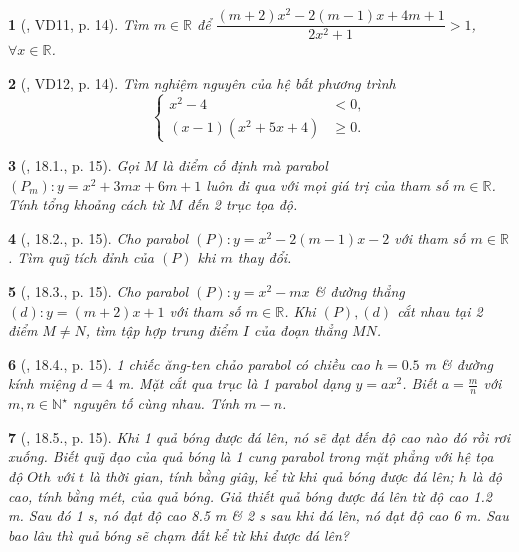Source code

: \documentclass{article}
\newtheorem{baitoan}{}
\begin{document}
\begin{baitoan}[\cite{Hai_Hung_Thu_Tung_ncpt_Toan_10_tap_2}, VD11, p. 14]
	Tìm $m\in\mathbb{R}$ để $\dfrac{(m + 2)x^2 - 2(m - 1)x + 4m + 1}{2x^2 + 1} > 1$, $\forall x\in\mathbb{R}$.
\end{baitoan}

\begin{baitoan}[\cite{Hai_Hung_Thu_Tung_ncpt_Toan_10_tap_2}, VD12, p. 14]
	Tìm nghiệm nguyên của hệ bất phương trình
	\begin{equation*}
		\left\{\begin{split}
			x^2 - 4 &< 0,\\
			(x - 1)(x^2 + 5x + 4)&\ge0.
		\end{split}\right.
	\end{equation*}
\end{baitoan}

\begin{baitoan}[\cite{Hai_Hung_Thu_Tung_ncpt_Toan_10_tap_2}, 18.1., p. 15]
	Gọi $M$ là điểm cố định mà parabol $(P_m):y = x^2 + 3mx + 6m + 1$ luôn đi qua với mọi giá trị của tham số $m\in\mathbb{R}$. Tính tổng khoảng cách từ $M$ đến 2 trục tọa độ.
\end{baitoan}

\begin{baitoan}[\cite{Hai_Hung_Thu_Tung_ncpt_Toan_10_tap_2}, 18.2., p. 15]
	Cho parabol $(P):y = x^2 - 2(m - 1)x - 2$ với tham số $m\in\mathbb{R}$. Tìm quỹ tích đỉnh của $(P)$ khi $m$ thay đổi.
\end{baitoan}

\begin{baitoan}[\cite{Hai_Hung_Thu_Tung_ncpt_Toan_10_tap_2}, 18.3., p. 15]
	Cho parabol $(P):y = x^2 - mx$ \& đường thẳng $(d):y = (m + 2)x + 1$ với tham số $m\in\mathbb{R}$. Khi $(P),(d)$ cắt nhau tại 2 điểm $M\ne N$, tìm tập hợp trung điểm $I$ của đoạn thẳng $MN$.
\end{baitoan}

\begin{baitoan}[\cite{Hai_Hung_Thu_Tung_ncpt_Toan_10_tap_2}, 18.4., p. 15]
	1 chiếc ăng-ten chảo parabol có chiều cao $h = 0.5$ {\rm m} \& đường kính miệng $d = 4$ {\rm m}. Mặt cắt qua trục là 1 parabol dạng $y = ax^2$. Biết $a = \frac{m}{n}$ với $m,n\in\mathbb{N}^\star$ nguyên tố cùng nhau. Tính $m - n$.
\end{baitoan}

\begin{baitoan}[\cite{Hai_Hung_Thu_Tung_ncpt_Toan_10_tap_2}, 18.5., p. 15]
	Khi 1 quả bóng được đá lên, nó sẽ đạt đến độ cao nào đó rồi rơi xuống. Biết quỹ đạo của quả bóng là 1 cung parabol trong mặt phẳng với hệ tọa độ $Oth$ với $t$ là thời gian, tính bằng giây, kể từ khi quả bóng được đá lên; $h$ là độ cao, tính bằng mét, của quả bóng. Giả thiết quả bóng được đá lên từ độ cao {\rm1.2 m}. Sau đó {\rm1 s}, nó đạt độ cao {\rm8.5 m} \& {\rm2 s} sau khi đá lên, nó đạt độ cao {\rm6 m}. Sau bao lâu thì quả bóng sẽ chạm đất kể từ khi được đá lên?
\end{baitoan}
\end{document}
# # #
Activity — Taking each record in turn, retype it exactly and drop any picture.

Answer box —
Source code

: \documentclass{article}
\newtheorem{baitoan}{}
\begin{document}
\begin{baitoan}[\cite{Hai_Hung_Thu_Tung_ncpt_Toan_10_tap_2}, VD11, p. 14]
	Tìm $m\in\mathbb{R}$ để $\dfrac{(m + 2)x^2 - 2(m - 1)x + 4m + 1}{2x^2 + 1} > 1$, $\forall x\in\mathbb{R}$.
\end{baitoan}

\begin{baitoan}[\cite{Hai_Hung_Thu_Tung_ncpt_Toan_10_tap_2}, VD12, p. 14]
	Tìm nghiệm nguyên của hệ bất phương trình
	\begin{equation*}
		\left\{\begin{split}
			x^2 - 4 &< 0,\\
			(x - 1)(x^2 + 5x + 4)&\ge0.
		\end{split}\right.
	\end{equation*}
\end{baitoan}

\begin{baitoan}[\cite{Hai_Hung_Thu_Tung_ncpt_Toan_10_tap_2}, 18.1., p. 15]
	Gọi $M$ là điểm cố định mà parabol $(P_m):y = x^2 + 3mx + 6m + 1$ luôn đi qua với mọi giá trị của tham số $m\in\mathbb{R}$. Tính tổng khoảng cách từ $M$ đến 2 trục tọa độ.
\end{baitoan}

\begin{baitoan}[\cite{Hai_Hung_Thu_Tung_ncpt_Toan_10_tap_2}, 18.2., p. 15]
	Cho parabol $(P):y = x^2 - 2(m - 1)x - 2$ với tham số $m\in\mathbb{R}$. Tìm quỹ tích đỉnh của $(P)$ khi $m$ thay đổi.
\end{baitoan}

\begin{baitoan}[\cite{Hai_Hung_Thu_Tung_ncpt_Toan_10_tap_2}, 18.3., p. 15]
	Cho parabol $(P):y = x^2 - mx$ \& đường thẳng $(d):y = (m + 2)x + 1$ với tham số $m\in\mathbb{R}$. Khi $(P),(d)$ cắt nhau tại 2 điểm $M\ne N$, tìm tập hợp trung điểm $I$ của đoạn thẳng $MN$.
\end{baitoan}

\begin{baitoan}[\cite{Hai_Hung_Thu_Tung_ncpt_Toan_10_tap_2}, 18.4., p. 15]
	1 chiếc ăng-ten chảo parabol có chiều cao $h = 0.5$ {\rm m} \& đường kính miệng $d = 4$ {\rm m}. Mặt cắt qua trục là 1 parabol dạng $y = ax^2$. Biết $a = \frac{m}{n}$ với $m,n\in\mathbb{N}^\star$ nguyên tố cùng nhau. Tính $m - n$.
\end{baitoan}

\begin{baitoan}[\cite{Hai_Hung_Thu_Tung_ncpt_Toan_10_tap_2}, 18.5., p. 15]
	Khi 1 quả bóng được đá lên, nó sẽ đạt đến độ cao nào đó rồi rơi xuống. Biết quỹ đạo của quả bóng là 1 cung parabol trong mặt phẳng với hệ tọa độ $Oth$ với $t$ là thời gian, tính bằng giây, kể từ khi quả bóng được đá lên; $h$ là độ cao, tính bằng mét, của quả bóng. Giả thiết quả bóng được đá lên từ độ cao {\rm1.2 m}. Sau đó {\rm1 s}, nó đạt độ cao {\rm8.5 m} \& {\rm2 s} sau khi đá lên, nó đạt độ cao {\rm6 m}. Sau bao lâu thì quả bóng sẽ chạm đất kể từ khi được đá lên?
\end{baitoan}
\end{document}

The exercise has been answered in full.